Master of Science (MS)


Civil Engineering

First Advisor

Yeo H. Lim


The introduction of spur dikes into a river flow field can have many far-reaching positive effects on the stability of a river channel. While the flow velocity directly at the spur dike tip or crest may increase, a large embayment area downstream of the spur dike will form with reduced flow velocities. Due to the increase in flow velocity at the spur dike, a scour hole will form. Scour is the leading cause of failure of hydraulic structures. In the past many hydraulic structures were tested by building scale prototype models, this method is very costly and hard to model all factors correctly. The recent introduction and widespread use of two-dimensional numerical models allow for increased efficiency and accuracy of hydraulic modeling.
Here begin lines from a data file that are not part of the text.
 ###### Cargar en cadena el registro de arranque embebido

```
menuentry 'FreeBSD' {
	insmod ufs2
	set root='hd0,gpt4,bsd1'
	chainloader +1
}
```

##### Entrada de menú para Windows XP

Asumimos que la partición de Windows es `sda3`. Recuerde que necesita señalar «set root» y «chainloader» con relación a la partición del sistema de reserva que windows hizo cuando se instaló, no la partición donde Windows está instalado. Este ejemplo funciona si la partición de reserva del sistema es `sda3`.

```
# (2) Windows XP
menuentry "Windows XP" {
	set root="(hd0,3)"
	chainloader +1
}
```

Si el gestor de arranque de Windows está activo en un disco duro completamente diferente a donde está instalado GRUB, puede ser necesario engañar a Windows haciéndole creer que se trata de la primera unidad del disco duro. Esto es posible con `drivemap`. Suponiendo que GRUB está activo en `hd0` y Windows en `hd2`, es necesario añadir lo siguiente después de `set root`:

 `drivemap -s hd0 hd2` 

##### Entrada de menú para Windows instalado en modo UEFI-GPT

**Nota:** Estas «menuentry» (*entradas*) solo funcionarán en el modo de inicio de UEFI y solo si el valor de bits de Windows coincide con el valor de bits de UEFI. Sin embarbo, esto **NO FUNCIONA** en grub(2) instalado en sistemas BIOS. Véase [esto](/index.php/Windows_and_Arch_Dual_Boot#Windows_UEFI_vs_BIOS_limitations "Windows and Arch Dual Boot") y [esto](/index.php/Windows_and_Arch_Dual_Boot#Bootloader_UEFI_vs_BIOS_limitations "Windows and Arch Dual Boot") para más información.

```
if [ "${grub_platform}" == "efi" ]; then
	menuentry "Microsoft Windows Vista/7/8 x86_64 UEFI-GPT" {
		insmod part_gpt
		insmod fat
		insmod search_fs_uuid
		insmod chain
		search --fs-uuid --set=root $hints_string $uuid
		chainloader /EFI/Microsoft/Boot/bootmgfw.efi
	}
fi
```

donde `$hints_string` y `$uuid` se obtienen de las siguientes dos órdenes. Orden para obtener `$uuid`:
This recent breakthrough allows for relationships between dynamic variables and the estimated scour depth to be developed. The length of the spur dike and the flow rate were varied in the experiments. It was found that as the length of a spur dike increases, the depth of the scour also increases. This held a stronger correlation than the increase in flow rate. A relationship was developed between the maximum flow velocity, the upstream flow velocity, and the upstream Froude number to determine the maximum scour depth. This relationship proved to be more accurate than past relationships proposed using data from physical model analysis. The new relationship lowered the percent-error from 14% to 1% when the predicted scour depths were compared with the measured scour depths. The error was reduced from 7.3% to 1.6% for the long spur dike simulations and from 21.4% to 13.2% for the short spur dike simulations.